Hi. I don’t think there are any clear guidelines for chosing these parameters. For the maximum weight, you can do some kind of rough estimation what weights you need. The details depend on your synapse model (delta synapses, current-based, conductance-based, …), but you should be able to calculate what mean weight you’d need to e.g. reproduce the input firing rate in the next layer (if it is too complicated to calculate, you can also do some test simulations where you switch off plasiticity and fix all the synaptic weights to the same value). Then, you could set the maximum weight to some multiple of this. In general, you should also have a look at multiplicative instead of additive STDP (if you are not using it already): it should show better convergence and it also avoids the bimodal weight distributions which you see with additive STDP where synapses end up at either 0 or the maximum value. Assuming that’s not the result you want of course
For the learning rates, I’d use an empirical approach. E.g. start with a rather low learning rate and see whether it looks as if weights would converge. If it does, try e.g. doubling it until weight convergence stops (e.g. weight values start oscillating) and then lower it again. For efficiency reasons, I’d do all these tests on the connections between two layers only – it is a feedforward network, so if it does not work for the first layer, nothing that happens later can change it.

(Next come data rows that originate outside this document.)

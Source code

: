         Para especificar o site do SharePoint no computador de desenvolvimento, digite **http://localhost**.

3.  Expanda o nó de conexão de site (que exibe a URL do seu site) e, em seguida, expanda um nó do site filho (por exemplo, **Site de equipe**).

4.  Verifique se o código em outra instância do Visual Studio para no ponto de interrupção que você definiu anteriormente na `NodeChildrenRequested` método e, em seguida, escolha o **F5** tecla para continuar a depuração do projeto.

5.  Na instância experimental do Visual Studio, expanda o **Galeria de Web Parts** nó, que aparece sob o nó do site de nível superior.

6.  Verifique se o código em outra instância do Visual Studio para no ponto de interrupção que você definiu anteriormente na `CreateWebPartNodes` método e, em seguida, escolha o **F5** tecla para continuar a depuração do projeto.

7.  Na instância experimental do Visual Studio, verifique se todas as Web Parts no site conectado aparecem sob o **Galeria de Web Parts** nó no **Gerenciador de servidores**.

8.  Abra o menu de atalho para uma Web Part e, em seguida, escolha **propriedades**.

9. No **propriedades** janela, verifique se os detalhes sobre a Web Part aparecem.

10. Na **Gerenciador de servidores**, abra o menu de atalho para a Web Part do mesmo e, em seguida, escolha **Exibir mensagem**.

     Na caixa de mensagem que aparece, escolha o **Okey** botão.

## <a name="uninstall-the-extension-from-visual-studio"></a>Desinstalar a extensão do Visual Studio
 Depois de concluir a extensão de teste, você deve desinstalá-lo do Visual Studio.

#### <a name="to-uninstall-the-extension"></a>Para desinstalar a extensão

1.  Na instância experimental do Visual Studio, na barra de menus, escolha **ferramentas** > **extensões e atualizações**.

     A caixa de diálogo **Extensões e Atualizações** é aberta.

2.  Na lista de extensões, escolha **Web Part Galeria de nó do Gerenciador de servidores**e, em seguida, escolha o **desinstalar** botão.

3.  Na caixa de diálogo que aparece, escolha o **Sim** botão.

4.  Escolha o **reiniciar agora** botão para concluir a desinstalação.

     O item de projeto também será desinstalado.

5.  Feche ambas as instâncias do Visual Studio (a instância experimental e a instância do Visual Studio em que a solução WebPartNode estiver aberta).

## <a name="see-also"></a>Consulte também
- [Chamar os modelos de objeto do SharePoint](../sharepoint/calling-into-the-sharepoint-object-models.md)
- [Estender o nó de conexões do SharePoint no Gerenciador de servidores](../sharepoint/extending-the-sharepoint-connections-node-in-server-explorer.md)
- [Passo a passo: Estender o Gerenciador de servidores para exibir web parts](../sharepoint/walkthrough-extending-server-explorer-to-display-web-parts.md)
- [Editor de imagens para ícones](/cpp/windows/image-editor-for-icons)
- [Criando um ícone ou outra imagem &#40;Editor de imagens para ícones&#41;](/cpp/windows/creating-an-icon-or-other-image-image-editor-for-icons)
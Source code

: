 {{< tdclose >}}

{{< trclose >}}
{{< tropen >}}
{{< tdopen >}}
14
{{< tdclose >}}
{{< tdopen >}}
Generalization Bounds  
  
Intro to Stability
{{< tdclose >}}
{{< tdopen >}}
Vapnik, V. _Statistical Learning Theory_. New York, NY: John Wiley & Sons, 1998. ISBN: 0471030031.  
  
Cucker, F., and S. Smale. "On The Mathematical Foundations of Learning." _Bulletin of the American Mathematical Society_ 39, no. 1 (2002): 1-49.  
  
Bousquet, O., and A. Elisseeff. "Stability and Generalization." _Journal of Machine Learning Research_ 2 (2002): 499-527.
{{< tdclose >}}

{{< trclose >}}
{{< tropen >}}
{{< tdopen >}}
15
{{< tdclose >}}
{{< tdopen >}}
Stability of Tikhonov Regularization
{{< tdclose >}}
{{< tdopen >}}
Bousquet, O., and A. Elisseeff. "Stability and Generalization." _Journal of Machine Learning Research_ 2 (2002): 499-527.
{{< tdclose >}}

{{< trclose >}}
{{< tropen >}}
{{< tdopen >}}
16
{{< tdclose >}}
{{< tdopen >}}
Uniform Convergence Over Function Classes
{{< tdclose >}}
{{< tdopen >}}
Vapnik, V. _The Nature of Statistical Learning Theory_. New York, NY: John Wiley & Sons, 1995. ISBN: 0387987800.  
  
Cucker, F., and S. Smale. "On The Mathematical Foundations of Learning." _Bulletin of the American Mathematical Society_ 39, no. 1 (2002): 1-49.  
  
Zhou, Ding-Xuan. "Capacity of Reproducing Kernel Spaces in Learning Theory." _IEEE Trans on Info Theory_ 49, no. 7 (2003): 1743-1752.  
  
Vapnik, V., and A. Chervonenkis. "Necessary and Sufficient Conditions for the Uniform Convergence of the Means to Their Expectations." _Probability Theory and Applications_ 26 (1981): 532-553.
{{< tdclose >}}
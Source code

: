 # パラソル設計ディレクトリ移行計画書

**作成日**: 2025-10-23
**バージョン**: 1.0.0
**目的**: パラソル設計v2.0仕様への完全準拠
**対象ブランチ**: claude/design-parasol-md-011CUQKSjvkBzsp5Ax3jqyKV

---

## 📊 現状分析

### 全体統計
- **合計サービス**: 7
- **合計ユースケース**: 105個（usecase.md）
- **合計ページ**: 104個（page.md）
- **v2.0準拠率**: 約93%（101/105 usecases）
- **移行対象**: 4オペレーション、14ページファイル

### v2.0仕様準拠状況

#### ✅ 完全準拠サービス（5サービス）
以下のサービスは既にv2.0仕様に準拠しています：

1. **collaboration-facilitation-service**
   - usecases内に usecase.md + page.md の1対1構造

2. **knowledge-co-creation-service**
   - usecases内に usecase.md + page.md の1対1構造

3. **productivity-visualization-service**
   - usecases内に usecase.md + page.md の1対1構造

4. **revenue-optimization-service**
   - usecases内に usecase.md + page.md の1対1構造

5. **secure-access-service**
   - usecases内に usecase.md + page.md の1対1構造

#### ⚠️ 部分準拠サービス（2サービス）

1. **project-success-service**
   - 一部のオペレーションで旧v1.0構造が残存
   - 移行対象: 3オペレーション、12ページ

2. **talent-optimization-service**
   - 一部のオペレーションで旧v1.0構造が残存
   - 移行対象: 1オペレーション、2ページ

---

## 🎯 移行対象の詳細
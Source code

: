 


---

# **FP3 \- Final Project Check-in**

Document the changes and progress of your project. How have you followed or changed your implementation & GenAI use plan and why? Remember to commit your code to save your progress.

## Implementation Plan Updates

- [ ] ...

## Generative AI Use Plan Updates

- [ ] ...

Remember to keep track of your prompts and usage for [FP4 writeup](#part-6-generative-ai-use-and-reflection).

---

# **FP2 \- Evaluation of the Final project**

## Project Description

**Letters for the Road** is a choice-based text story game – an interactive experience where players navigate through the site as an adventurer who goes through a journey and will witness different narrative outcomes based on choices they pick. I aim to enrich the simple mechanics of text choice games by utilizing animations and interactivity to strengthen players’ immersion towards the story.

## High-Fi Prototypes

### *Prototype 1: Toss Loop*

In case you don’t know it already, the following paper is a useful review of various issues around STDP:
Morrison, A., Diesmann, M. & Gerstner, W. Phenomenological models of synaptic plasticity based on spike timing. Biol Cybern 98 , 459–478 (2008). https://doi.org/10.1007/s00422-008-0233-1
All that said, be aware that STDP is good at picking up repeated temporal patterns and similar temporal features, but I am not entirely sure what this will do over several layers. Without some kind of teaching/target signal, all this is unsupervised learning so nothing like e.g. a multi-layer perceptron with back-propagation.